# REQUIREMENT:
Check each line of the data below for the string "mbox", then report how many lines have it and nothing else.

Excerpts from a dataset:

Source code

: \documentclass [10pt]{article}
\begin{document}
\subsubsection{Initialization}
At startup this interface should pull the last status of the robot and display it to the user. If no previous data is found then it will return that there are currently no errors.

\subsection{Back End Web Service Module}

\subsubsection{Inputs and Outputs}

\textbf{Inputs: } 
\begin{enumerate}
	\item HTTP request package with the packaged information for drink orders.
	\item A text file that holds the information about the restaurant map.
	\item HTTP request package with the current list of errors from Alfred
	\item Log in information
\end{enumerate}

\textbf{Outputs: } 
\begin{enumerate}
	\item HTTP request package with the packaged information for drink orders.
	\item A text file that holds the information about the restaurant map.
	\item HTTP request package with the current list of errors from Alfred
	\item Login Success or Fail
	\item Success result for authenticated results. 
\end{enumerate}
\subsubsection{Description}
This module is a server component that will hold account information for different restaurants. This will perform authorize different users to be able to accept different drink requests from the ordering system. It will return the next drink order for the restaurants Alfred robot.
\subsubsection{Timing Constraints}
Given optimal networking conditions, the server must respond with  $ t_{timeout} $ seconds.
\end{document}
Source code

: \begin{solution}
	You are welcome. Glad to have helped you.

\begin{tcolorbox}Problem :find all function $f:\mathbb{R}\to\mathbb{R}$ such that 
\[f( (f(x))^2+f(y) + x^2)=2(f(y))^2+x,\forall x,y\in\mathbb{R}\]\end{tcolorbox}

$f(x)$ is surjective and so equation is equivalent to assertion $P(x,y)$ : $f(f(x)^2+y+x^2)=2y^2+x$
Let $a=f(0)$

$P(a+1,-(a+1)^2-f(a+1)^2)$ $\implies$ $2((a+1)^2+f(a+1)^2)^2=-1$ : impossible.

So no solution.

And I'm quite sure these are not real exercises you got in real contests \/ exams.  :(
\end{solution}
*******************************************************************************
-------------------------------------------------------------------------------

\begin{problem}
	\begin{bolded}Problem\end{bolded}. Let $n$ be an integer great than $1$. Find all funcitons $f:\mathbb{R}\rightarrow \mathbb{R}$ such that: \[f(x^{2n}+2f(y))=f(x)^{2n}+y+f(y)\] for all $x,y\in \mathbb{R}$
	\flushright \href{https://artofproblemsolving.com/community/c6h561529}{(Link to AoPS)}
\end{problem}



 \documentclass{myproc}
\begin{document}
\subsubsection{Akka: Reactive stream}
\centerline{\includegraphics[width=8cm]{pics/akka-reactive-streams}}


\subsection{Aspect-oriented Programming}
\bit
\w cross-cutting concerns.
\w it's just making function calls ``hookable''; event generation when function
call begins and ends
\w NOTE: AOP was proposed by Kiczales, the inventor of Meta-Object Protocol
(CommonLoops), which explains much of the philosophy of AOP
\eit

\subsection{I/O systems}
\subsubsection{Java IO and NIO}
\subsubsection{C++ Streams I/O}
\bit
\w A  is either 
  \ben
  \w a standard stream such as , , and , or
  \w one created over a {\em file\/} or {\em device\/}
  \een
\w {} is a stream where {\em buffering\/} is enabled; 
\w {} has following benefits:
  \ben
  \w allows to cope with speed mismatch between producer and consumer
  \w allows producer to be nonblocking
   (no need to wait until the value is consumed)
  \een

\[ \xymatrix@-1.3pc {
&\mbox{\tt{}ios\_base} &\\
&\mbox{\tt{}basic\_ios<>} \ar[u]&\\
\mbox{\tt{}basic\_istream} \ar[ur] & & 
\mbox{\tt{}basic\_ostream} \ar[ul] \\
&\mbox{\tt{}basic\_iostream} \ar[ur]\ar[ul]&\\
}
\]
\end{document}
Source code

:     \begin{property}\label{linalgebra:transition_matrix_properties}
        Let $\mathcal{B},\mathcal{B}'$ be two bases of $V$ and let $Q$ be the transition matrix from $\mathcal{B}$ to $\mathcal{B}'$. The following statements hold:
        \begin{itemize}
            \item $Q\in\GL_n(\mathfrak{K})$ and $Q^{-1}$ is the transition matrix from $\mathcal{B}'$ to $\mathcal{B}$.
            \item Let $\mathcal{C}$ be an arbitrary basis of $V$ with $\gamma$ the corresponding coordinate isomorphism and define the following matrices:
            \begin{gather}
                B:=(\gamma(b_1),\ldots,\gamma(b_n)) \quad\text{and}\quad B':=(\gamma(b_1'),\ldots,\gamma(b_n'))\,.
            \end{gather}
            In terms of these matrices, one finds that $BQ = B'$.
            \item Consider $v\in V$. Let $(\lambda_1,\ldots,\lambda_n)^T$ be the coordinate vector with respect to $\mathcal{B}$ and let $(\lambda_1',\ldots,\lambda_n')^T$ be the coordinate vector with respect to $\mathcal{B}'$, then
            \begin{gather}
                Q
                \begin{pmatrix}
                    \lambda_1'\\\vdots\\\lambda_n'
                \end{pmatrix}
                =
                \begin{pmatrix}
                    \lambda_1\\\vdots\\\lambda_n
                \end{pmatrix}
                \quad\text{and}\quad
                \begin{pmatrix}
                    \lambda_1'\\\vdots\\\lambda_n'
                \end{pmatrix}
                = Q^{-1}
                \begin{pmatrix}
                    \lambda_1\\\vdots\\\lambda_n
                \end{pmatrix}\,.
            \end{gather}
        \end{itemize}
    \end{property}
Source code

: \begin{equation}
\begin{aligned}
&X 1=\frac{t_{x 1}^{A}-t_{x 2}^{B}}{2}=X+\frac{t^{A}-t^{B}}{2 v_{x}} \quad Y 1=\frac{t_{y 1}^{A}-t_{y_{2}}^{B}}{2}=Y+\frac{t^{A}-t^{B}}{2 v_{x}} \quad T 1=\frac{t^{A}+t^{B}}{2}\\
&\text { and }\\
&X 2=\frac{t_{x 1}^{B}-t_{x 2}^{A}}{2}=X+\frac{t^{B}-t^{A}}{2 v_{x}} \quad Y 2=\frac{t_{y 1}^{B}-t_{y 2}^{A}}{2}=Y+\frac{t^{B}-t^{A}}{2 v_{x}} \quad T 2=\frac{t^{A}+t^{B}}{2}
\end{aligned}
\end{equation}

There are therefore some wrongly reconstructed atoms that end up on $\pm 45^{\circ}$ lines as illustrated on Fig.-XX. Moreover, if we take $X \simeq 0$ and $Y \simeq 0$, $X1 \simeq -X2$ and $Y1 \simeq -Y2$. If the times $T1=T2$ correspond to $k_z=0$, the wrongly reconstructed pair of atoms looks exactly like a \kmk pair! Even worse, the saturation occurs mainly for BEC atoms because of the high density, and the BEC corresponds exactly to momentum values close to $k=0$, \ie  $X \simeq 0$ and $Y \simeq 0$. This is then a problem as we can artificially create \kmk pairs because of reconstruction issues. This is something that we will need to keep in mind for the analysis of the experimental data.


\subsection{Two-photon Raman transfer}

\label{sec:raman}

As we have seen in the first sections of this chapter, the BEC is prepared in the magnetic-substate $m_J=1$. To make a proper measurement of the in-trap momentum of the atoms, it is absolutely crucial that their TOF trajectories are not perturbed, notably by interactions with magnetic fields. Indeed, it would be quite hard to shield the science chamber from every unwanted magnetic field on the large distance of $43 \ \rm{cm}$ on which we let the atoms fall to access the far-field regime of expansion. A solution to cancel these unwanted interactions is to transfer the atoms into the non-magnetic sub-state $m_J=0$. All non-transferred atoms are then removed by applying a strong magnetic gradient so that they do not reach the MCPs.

# TASK ANSWER:
5